[[ Supplied information, beginning ]]

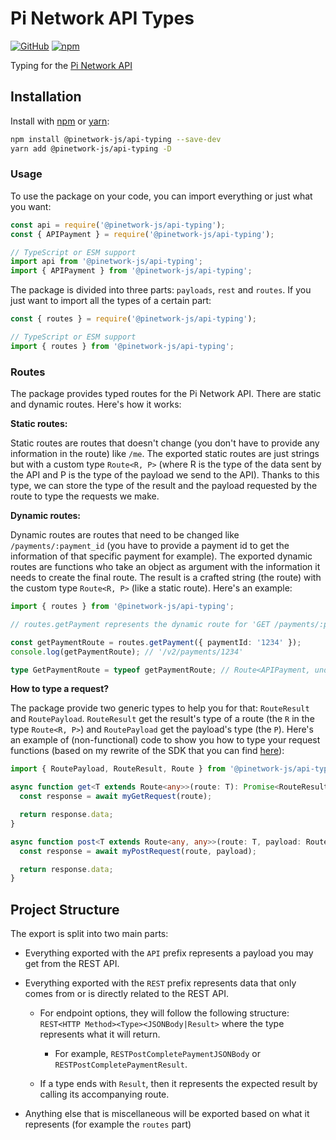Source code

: # Pi Network API Types

[![GitHub](https://img.shields.io/github/license/PiNetwork-js/api-typing)](https://github.com/PiNetwork-js/api-typing/blob/main/LICENSE.md)
[![npm](https://img.shields.io/npm/v/@pinetwork-js/api-typing?color=crimson&logo=npm)](https://www.npmjs.com/package/@pinetwork-js/api-typing)

Typing for the [Pi Network API](https://github.com/pi-apps/pi-platform-docs/blob/master/platform_API.md)

## Installation

Install with [npm](https://www.npmjs.com/) or [yarn](https://yarnpkg.com):

```sh
npm install @pinetwork-js/api-typing --save-dev
yarn add @pinetwork-js/api-typing -D
```

### Usage

To use the package on your code, you can import everything or just what you want:

```js
const api = require('@pinetwork-js/api-typing');
const { APIPayment } = require('@pinetwork-js/api-typing');
```

```ts
// TypeScript or ESM support
import api from '@pinetwork-js/api-typing';
import { APIPayment } from '@pinetwork-js/api-typing';
```

The package is divided into three parts: `payloads`, `rest` and `routes`. If you just want to import all the types of a certain part:

```js
const { routes } = require('@pinetwork-js/api-typing');
```

```ts
// TypeScript or ESM support
import { routes } from '@pinetwork-js/api-typing';
```

### Routes

The package provides typed routes for the Pi Network API. There are static and dynamic routes. Here's how it works:

**Static routes:**

Static routes are routes that doesn't change (you don't have to provide any information in the route) like `/me`. The exported static routes are just strings but with a custom type `Route<R, P>` (where R is the type of the data sent by the API and P is the type of the payload we send to the API). Thanks to this type, we can store the type of the result and the payload requested by the route to type the requests we make.

**Dynamic routes:**

Dynamic routes are routes that need to be changed like `/payments/:payment_id` (you have to provide a payment id to get the information of that specific payment for example). The exported dynamic routes are functions who take an object as argument with the information it needs to create the final route. The result is a crafted string (the route) with the custom type `Route<R, P>` (like a static route). Here's an example:

```ts
import { routes } from '@pinetwork-js/api-typing';

// routes.getPayment represents the dynamic route for 'GET /payments/:payment_id'

const getPaymentRoute = routes.getPayment({ paymentId: '1234' });
console.log(getPaymentRoute); // '/v2/payments/1234'

type GetPaymentRoute = typeof getPaymentRoute; // Route<APIPayment, undefined>
```

**How to type a request?**

The package provide two generic types to help you for that: `RouteResult` and `RoutePayload`. `RouteResult` get the result's type of a route (the `R` in the type `Route<R, P>`) and `RoutePayload` get the payload's type (the `P`). Here's an example of (non-functional) code to show you how to type your request functions (based on my rewrite of the SDK that you can find [here](https://github.com/PiNetwork-js/sdk)):

```ts
import { RoutePayload, RouteResult, Route } from '@pinetwork-js/api-typing';

async function get<T extends Route<any>>(route: T): Promise<RouteResult<T>> {
  const response = await myGetRequest(route);

  return response.data;
}

async function post<T extends Route<any, any>>(route: T, payload: RoutePayload<T>): Promise<RouteResult<T>> {
  const response = await myPostRequest(route, payload);

  return response.data;
}
```

## Project Structure

The export is split into two main parts:

- Everything exported with the `API` prefix represents a payload you may get from the REST API.

- Everything exported with the `REST` prefix represents data that only comes from or is directly related to the REST API.

  - For endpoint options, they will follow the following structure: `REST<HTTP Method><Type><JSONBody|Result>` where the type represents what it will return.

    - For example, `RESTPostCompletePaymentJSONBody` or `RESTPostCompletePaymentResult`.

  - If a type ends with `Result`, then it represents the expected result by calling its accompanying route.

- Anything else that is miscellaneous will be exported based on what it represents (for example the `routes` part)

[[ Supplied information, end ]]

## Required work
Please go through the entries and show every line with the word "from".

## Your response
import api from '@pinetwork-js/api-typing';
import { APIPayment } from '@pinetwork-js/api-typing';
import { routes } from '@pinetwork-js/api-typing';
import { routes } from '@pinetwork-js/api-typing';
import { RoutePayload, RouteResult, Route } from '@pinetwork-js/api-typing';
- Everything exported with the `API` prefix represents a payload you may get from the REST API.
- Everything exported with the `REST` prefix represents data that only comes from or is directly related to the REST API.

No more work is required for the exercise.